Barr enrolled at the University of Michigan in 1953 and played at the halfback position for Bennie Oosterbaan's Michigan Wolverines football teams from 1954 to 1956. Barr first gained acclaim after leading Michigan to a victory over Army early in the 1955 season; he rushed for a touchdown in the first quarter and then returned a punt 82 yards for a touchdown in the second quarter. At the end of the season, Barr was selected as the Most Valuable Player on the 1955 Michigan Wolverines football team that compiled a 7–2 record and was ranked #12 and #13 in the final AP and UPI polls.

On the 1956 Michigan Wolverines football team Barr was selected as a first-team All-Big Ten player by United Press (UP).

During his junior and senior years from 1955 to 1956, Barr contributed over 1,600 yards to the Wolverines, including 611 rushing yards, 466 punt and kickoff return yards, 306 passing yards, and 140 receiving yards. He was inducted into the University of Michigan Athletic Hall of Honor in 1994.

Barr was a member of the Sigma Chi fraternity and lived with several teammates including Ron Kramer and Tom Maentz at U of M's Theta Theta Chapter.

While at Michigan and during the start of his NFL career, Barr was an officer in the US Army ROTC, trained at the US Armory School at Ft Knox, KY and achieved the rank of Captain as a company tank commander in the US Army Reserves.

==Professional football==
Barr was selected by the Detroit Lions in the third round (36th overall pick) of the 1957 NFL draft.

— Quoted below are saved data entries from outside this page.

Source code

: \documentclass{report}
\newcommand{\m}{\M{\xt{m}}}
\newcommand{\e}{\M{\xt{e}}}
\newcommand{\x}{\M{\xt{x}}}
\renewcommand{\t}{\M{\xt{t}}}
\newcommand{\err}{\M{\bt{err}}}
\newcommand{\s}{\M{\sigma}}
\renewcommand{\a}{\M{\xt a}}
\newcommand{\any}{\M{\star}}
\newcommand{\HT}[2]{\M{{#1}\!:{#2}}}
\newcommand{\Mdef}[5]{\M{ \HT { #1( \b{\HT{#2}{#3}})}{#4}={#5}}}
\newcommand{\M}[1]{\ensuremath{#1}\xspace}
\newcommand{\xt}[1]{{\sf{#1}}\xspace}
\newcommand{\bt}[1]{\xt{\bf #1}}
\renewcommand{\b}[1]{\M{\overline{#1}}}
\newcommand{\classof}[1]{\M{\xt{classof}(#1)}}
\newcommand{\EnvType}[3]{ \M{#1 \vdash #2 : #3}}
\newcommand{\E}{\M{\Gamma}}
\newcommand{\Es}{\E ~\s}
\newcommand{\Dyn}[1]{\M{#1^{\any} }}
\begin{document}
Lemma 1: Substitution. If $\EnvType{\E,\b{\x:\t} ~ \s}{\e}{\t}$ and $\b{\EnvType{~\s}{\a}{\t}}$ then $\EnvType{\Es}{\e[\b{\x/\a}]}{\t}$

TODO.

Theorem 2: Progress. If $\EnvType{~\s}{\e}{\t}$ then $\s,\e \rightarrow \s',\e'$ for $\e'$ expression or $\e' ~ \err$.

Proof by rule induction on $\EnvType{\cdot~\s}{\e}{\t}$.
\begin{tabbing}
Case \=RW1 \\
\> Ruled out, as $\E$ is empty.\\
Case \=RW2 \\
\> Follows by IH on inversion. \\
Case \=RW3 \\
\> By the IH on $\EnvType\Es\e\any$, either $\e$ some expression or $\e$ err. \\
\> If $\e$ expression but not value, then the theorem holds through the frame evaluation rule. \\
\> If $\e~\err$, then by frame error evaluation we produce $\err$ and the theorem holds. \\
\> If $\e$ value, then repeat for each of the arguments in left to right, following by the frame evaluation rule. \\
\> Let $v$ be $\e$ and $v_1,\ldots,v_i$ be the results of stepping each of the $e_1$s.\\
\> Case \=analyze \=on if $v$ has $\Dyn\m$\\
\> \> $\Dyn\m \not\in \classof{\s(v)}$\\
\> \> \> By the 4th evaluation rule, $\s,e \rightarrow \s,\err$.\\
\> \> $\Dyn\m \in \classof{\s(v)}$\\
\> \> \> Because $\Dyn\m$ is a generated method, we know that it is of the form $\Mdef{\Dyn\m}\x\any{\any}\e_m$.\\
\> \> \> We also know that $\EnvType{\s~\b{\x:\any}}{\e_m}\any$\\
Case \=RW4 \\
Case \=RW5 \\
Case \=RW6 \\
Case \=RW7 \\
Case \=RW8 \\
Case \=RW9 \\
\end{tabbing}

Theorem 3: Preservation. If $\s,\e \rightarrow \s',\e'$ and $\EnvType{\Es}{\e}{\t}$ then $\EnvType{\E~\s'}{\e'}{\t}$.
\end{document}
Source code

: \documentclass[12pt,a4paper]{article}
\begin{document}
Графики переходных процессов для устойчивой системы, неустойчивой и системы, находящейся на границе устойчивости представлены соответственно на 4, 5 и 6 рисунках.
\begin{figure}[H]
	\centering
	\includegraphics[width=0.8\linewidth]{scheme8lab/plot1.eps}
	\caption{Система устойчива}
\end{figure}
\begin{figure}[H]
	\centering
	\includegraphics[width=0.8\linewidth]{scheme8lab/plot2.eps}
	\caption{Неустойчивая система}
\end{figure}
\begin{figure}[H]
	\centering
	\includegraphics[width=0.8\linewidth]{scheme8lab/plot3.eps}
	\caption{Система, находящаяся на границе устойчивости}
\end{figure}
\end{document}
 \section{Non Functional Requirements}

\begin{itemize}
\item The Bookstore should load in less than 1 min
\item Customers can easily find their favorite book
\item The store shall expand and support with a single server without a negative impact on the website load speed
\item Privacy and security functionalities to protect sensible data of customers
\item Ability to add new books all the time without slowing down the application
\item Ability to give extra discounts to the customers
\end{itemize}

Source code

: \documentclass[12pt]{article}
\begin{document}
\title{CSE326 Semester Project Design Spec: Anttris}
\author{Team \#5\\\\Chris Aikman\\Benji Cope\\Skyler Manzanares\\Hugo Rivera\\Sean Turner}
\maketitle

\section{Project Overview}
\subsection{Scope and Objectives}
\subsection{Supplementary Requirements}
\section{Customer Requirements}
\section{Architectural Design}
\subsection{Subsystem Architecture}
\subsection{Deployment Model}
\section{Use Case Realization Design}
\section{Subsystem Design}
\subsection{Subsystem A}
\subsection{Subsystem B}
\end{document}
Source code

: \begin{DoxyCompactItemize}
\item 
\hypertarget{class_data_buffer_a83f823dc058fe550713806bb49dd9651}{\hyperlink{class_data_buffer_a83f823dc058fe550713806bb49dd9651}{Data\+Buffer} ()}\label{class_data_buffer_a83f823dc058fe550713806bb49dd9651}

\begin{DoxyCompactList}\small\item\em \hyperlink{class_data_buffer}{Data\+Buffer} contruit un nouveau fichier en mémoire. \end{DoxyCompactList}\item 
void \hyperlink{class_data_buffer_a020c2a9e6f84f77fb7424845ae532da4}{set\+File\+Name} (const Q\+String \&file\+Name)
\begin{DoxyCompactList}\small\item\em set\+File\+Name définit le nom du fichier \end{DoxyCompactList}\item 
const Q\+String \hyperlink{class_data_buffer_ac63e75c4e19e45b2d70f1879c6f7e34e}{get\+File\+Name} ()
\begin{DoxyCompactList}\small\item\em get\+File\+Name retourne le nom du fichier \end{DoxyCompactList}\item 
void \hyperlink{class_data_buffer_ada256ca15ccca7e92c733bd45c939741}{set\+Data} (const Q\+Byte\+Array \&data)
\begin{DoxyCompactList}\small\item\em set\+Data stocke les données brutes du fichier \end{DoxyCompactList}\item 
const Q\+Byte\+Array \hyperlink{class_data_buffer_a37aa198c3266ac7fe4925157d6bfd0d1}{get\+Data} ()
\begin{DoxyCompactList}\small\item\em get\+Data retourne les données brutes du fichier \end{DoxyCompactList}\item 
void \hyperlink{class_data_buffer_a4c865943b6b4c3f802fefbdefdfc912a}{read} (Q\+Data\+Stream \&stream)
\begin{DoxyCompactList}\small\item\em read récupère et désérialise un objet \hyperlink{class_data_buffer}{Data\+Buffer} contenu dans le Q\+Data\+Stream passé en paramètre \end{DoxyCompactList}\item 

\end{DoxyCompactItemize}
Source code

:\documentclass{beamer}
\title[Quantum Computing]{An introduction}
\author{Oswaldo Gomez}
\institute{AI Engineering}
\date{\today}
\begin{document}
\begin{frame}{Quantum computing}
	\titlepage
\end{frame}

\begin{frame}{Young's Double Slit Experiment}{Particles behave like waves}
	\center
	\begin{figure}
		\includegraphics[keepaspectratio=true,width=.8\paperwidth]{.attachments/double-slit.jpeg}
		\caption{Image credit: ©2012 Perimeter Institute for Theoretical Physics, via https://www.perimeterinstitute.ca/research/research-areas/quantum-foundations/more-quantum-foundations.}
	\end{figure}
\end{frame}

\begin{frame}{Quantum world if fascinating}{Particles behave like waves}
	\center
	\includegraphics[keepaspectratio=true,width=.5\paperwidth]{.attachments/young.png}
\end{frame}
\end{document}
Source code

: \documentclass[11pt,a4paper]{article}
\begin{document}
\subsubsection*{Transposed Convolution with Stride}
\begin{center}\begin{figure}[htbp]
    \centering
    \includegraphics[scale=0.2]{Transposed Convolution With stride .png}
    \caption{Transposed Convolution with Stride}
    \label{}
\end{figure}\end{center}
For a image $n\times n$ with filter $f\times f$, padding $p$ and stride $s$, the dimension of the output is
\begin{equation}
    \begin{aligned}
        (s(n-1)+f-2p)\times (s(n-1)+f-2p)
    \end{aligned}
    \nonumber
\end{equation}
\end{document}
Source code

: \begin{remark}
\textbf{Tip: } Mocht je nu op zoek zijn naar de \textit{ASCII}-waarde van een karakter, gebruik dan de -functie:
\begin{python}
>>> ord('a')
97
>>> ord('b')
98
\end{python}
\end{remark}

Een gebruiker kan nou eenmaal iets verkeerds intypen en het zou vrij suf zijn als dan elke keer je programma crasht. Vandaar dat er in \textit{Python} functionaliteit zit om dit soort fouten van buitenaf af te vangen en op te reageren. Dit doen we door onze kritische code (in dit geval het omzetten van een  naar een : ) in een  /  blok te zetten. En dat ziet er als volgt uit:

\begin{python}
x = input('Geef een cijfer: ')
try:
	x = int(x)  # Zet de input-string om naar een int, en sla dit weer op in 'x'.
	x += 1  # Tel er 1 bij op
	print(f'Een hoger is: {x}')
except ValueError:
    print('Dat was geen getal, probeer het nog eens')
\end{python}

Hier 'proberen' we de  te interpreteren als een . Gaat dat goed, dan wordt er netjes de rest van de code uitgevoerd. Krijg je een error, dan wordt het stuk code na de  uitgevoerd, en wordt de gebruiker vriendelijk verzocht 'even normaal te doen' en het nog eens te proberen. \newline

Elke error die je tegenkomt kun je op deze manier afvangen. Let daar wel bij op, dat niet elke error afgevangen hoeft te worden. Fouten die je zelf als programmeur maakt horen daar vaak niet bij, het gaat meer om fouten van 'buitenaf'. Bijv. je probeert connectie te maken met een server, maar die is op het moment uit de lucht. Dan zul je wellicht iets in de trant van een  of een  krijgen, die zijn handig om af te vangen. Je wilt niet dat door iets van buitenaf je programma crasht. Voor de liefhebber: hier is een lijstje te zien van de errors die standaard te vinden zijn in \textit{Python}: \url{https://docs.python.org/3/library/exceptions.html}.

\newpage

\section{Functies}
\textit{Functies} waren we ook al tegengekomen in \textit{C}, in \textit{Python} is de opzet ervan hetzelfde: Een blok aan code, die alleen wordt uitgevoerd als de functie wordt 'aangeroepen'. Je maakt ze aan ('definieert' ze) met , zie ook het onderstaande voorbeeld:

In his rookie season, he played in the NFL Championship Game. In Detroit's 59–14 win over Cleveland, Barr intercepted a pass and returned it 19 yards for a score. Barr spent nine seasons with the Lions from 1957 to 1965. In his first three seasons, he was used principally as a defensive back and return specialist. He returned 26 kickoffs for 655 yards and 50 punts for 262 yards from 1957 to 1960.

The Lions began using him increasingly on offense in 1960, but he missed a portion of the 1962 season with a knee injury that required surgery.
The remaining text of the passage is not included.